- Promotional image of the anime television series featuring the main characters

スタミュ (Sutamyu)
- Genre: Music, Comedy, Slice of life
- Written by: Ren Hidō
- Published by: ASCII Media Works
- English publisher: SG: Gempak Starz;
- Magazine: Sylph
- Original run: 22 May 2015 – 22 October 2015
- Volumes: 1

Forever Stage
- Released: 5 August 2015
- Directed by: Shunsuke Tada
- Written by: Sayaka Harada
- Music by: Ken Arai
- Studio: C-Station
- Licensed by: NA: Funimation; UK: MVM Entertainment;
- Original network: Tokyo MX, BS11, KBS, SUN, AT-X
- Original run: 5 October 2015 – 16 September 2019
- Episodes: 36 (List of episodes)

Star-Myu: Stardust's Dream
- Written by: Ren Hidō
- Published by: ASCII Media Works
- Magazine: Sylph
- Original run: 22 April 2016 – 22 May 2017
- Volumes: 2
- Directed by: Shunsuke Tada
- Written by: Sayaka Harada
- Music by: Ken Arai
- Studio: C-Station
- Licensed by: UK: MVM Entertainment;
- Released: 27 July 2016 – 21 September 2016
- Episodes: 2 (List of episodes)

= Star-Myu =

Japanese anime television series

Star-Myu (スタミュ, Sutamyu), with subtitle Kōkō Boshi Kageki (高校星歌劇) is a Japanese original anime television series produced by C-Station and NBCUniversal Entertainment Japan. It aired in Japan starting from 5 October 2015 to 16 September 2019. It has generated 3 anime seasons, 2 OVAs, a stage musical adaptation, 2 manga adaptations, 2 radio programs, multiple musical song CDs and drama CDs, as well as a variety of related merchandise and collaboration. The franchise also got a sequel stage musical in July 2018 and a new OVA project on October 24, 2018.

==Plot==
The series tells the story of five students, Yuta Hoshitani, Toru Nayuki, Kaito Tsukigami, Kakeru Tengenji, and Shu Kuga as they struggle to enter the Musical Department of Ayanagi Academy, an elite school for aspiring musical performers. They want to be accepted to the Star Frame Class, which is directly taught by the members of the Kao Council, the most talented students from the Musical Department who stand at the top within the academy. Luckily, they are spotted by Itsuki Otori, one of Kao Council members who puts them on his Star Team.

==Characters==

===Team Otori===
- Yuta Hoshitani (星谷 悠太, Hoshitani Yūta)

Hoshitani is the bright and cheerful member of Team Otori. In the fall of his 2nd year in middle school, he was deeply touched by a certain high schooler's performance. Following that student who was wearing an Ayanagi Academy musical department uniform, he enters Ayanagi. In middle school he was in the ordinary department, and is basically an amateur concerning musicals and theater. However, his motivation and absorption of skills is top notch, and is a mood-maker who can be bright and optimistic no matter how hard the obstacle is. His roommate is Toru Nayuki.
- Toru Nayuki (那雪 透, Nayuki Tōru)

Nayuki is the kind and gentle member of Team Otori that Hoshitani met during the entrance ceremony, and later on they find out that they are roommates. He initially had no intention of applying for the music department, only auditioning because of Hoshitani, but he came to love performing and becomes one of Hoshitani's closest friends. He has stage fright, which can be repelled by letting him drink a special tea which is a specialty of the Nayuki family.
- Kaito Tsukigami (月皇 海斗, Tsukigami Kaito)
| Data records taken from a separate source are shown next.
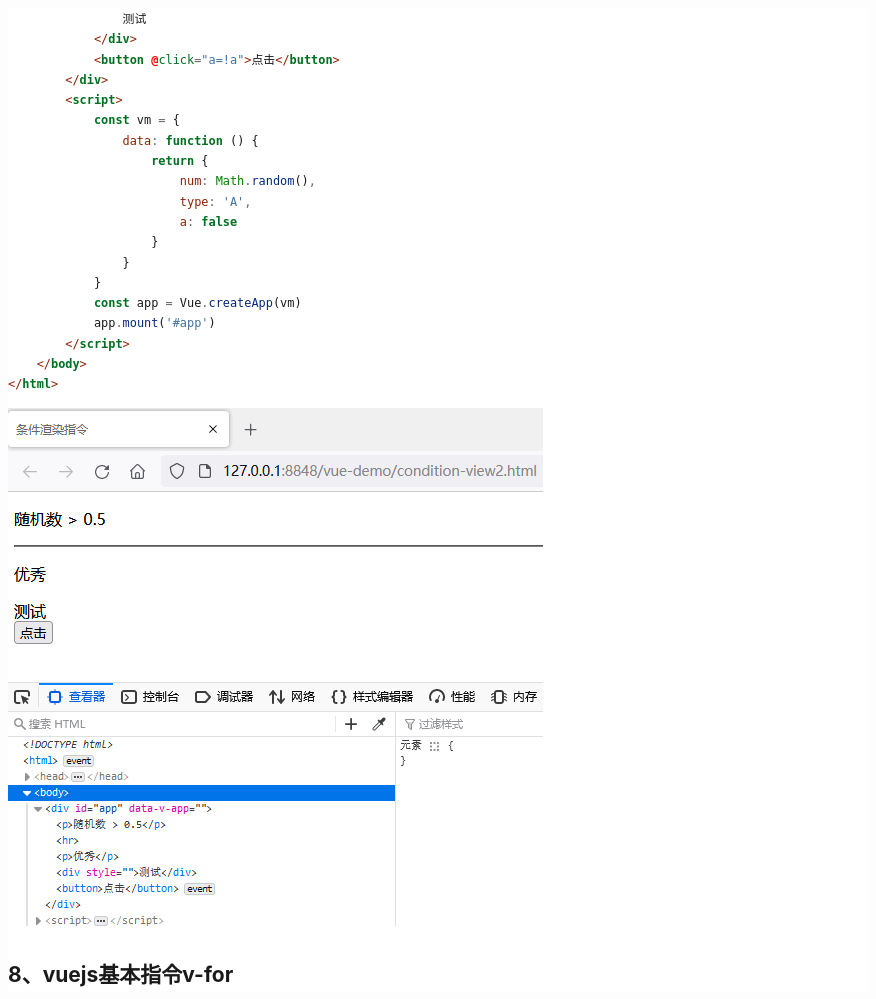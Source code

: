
 ```html
                测试
            </div>
            <button @click="a=!a">点击</button>
        </div>
        <script>
            const vm = {
                data: function () {
                    return {
                        num: Math.random(),
                        type: 'A',
                        a: false
                    }
                }
            }
            const app = Vue.createApp(vm)
            app.mount('#app')
        </script>
    </body>
</html>
```

![1679543009316](images/1679543009316.gif)

## 8、vuejs基本指令v-for
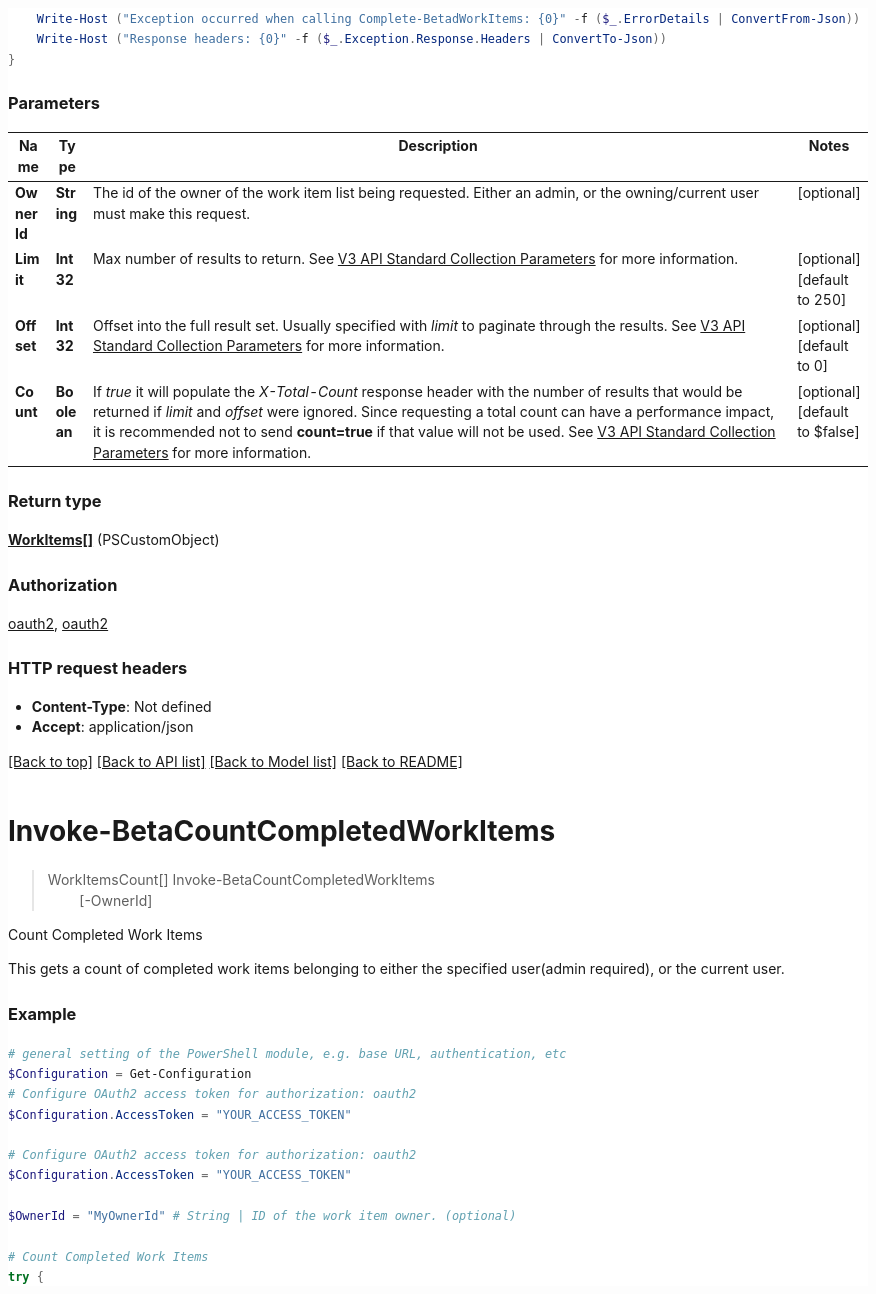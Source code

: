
 ```powershell
    Write-Host ("Exception occurred when calling Complete-BetadWorkItems: {0}" -f ($_.ErrorDetails | ConvertFrom-Json))
    Write-Host ("Response headers: {0}" -f ($_.Exception.Response.Headers | ConvertTo-Json))
}
```

### Parameters

Name | Type | Description  | Notes
------------- | ------------- | ------------- | -------------
 **OwnerId** | **String**| The id of the owner of the work item list being requested.  Either an admin, or the owning/current user must make this request. | [optional] 
 **Limit** | **Int32**| Max number of results to return. See [V3 API Standard Collection Parameters](https://developer.sailpoint.com/idn/api/standard-collection-parameters) for more information. | [optional] [default to 250]
 **Offset** | **Int32**| Offset into the full result set. Usually specified with *limit* to paginate through the results. See [V3 API Standard Collection Parameters](https://developer.sailpoint.com/idn/api/standard-collection-parameters) for more information. | [optional] [default to 0]
 **Count** | **Boolean**| If *true* it will populate the *X-Total-Count* response header with the number of results that would be returned if *limit* and *offset* were ignored.  Since requesting a total count can have a performance impact, it is recommended not to send **count&#x3D;true** if that value will not be used.  See [V3 API Standard Collection Parameters](https://developer.sailpoint.com/idn/api/standard-collection-parameters) for more information. | [optional] [default to $false]

### Return type

[**WorkItems[]**](WorkItems.md) (PSCustomObject)

### Authorization

[oauth2](../README.md#oauth2), [oauth2](../README.md#oauth2)

### HTTP request headers

 - **Content-Type**: Not defined
 - **Accept**: application/json

[[Back to top]](#) [[Back to API list]](../README.md#documentation-for-api-endpoints) [[Back to Model list]](../README.md#documentation-for-models) [[Back to README]](../README.md)

<a name="Invoke-BetaCountCompletedWorkItems"></a>
# **Invoke-BetaCountCompletedWorkItems**
> WorkItemsCount[] Invoke-BetaCountCompletedWorkItems<br>
> &nbsp;&nbsp;&nbsp;&nbsp;&nbsp;&nbsp;&nbsp;&nbsp;[-OwnerId] <String><br>

Count Completed Work Items

This gets a count of completed work items belonging to either the specified user(admin required), or the current user.

### Example
```powershell
# general setting of the PowerShell module, e.g. base URL, authentication, etc
$Configuration = Get-Configuration
# Configure OAuth2 access token for authorization: oauth2
$Configuration.AccessToken = "YOUR_ACCESS_TOKEN"

# Configure OAuth2 access token for authorization: oauth2
$Configuration.AccessToken = "YOUR_ACCESS_TOKEN"

$OwnerId = "MyOwnerId" # String | ID of the work item owner. (optional)

# Count Completed Work Items
try {
```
With his father as a famous director, his mother as one of the most prolific theatrical actresses in Japan, and his older brother a musical genius, it was only natural for Tsukigami to enter Ayanagi. However, he greatly dislikes being compared to his family, especially his older brother who is an alumnus of Ayanagi. Though coming off as stiff and somewhat strict, Tsukigami gradually comes to care greatly for his companions especially after Hoshitani stands up for him, followed by his fellow teammates. He aims to become an actor. His roommate is Shu Kuga.
- Kakeru Tengenji (天花寺 翔, Tengenji Kakeru)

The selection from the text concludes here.